- Task prompt -
Without the pictures, retype exactly the lines from the top of the entries below through the line that contains "number in cpp).".

- Listed entries -
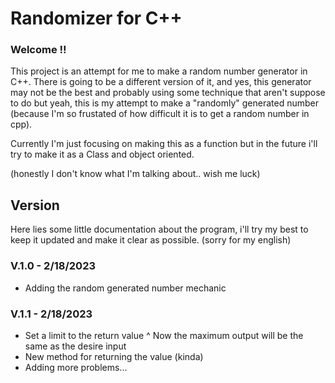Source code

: # Randomizer for C++
### Welcome !!
This project is an attempt for me to make a random number generator in C++.
There is going to be a different version of it, and yes, this generator may not be the best
and probably using some technique that aren't suppose to do but yeah, this is my attempt
to make a "randomly" generated number (because I'm so frustated of how difficult it is to get a random number in cpp).

Currently I'm just focusing on making this as a function but in the future i'll try to make it as a Class and object oriented.

(honestly I don't know what I'm talking about.. wish me luck)

## Version
Here lies some little documentation about the program, i'll try my best to keep it updated and make it clear as possible. (sorry for my english)

### V.1.0 - 2/18/2023
+ Adding the random generated number mechanic

### V.1.1 - 2/18/2023
+ Set a limit to the return value
  ^ Now the maximum output will be the same as the desire input
+ New method for returning the value (kinda)
+ Adding more problems...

- Exercise result -
Source code

: # Randomizer for C++
### Welcome !!
This project is an attempt for me to make a random number generator in C++.
There is going to be a different version of it, and yes, this generator may not be the best
and probably using some technique that aren't suppose to do but yeah, this is my attempt
to make a "randomly" generated number (because I'm so frustated of how difficult it is to get a random number in cpp).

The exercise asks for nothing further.